● **Recorded data**
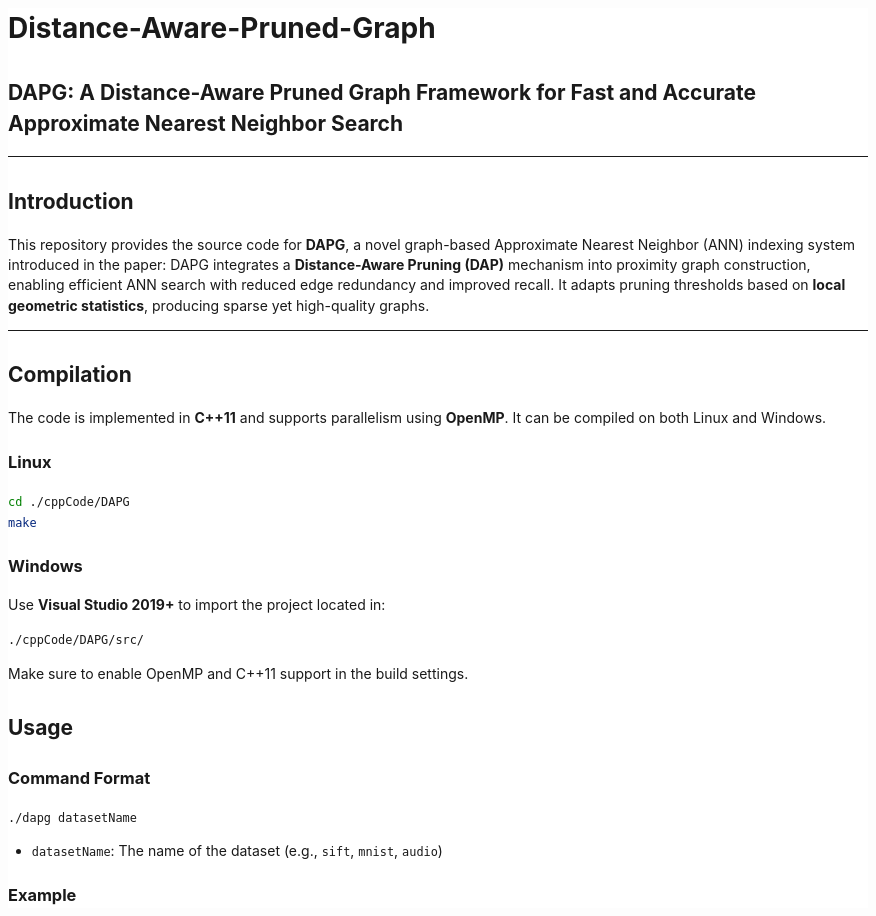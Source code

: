 # Distance-Aware-Pruned-Graph

## DAPG: A Distance-Aware Pruned Graph Framework for Fast and Accurate Approximate Nearest Neighbor Search

> 
---

## Introduction

This repository provides the source code for **DAPG**, a novel graph-based Approximate Nearest Neighbor (ANN) indexing system introduced in the paper:
DAPG integrates a **Distance-Aware Pruning (DAP)** mechanism into proximity graph construction, enabling efficient ANN search with reduced edge redundancy and improved recall. It adapts pruning thresholds based on **local geometric statistics**, producing sparse yet high-quality graphs.


---

## Compilation

The code is implemented in **C++11** and supports parallelism using **OpenMP**. It can be compiled on both Linux and Windows.

### Linux

```bash
cd ./cppCode/DAPG
make
```

###  Windows

Use **Visual Studio 2019+** to import the project located in:

```
./cppCode/DAPG/src/
```

Make sure to enable OpenMP and C++11 support in the build settings.

## Usage

### Command Format

```bash
./dapg datasetName
```

- `datasetName`: The name of the dataset (e.g., `sift`, `mnist`, `audio`)

### Example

● **Assignment**
Read the records above. Show each line that has the string "OpenMP".

● **Solution**
The code is implemented in **C++11** and supports parallelism using **OpenMP**. It can be compiled on both Linux and Windows.
Make sure to enable OpenMP and C++11 support in the build settings.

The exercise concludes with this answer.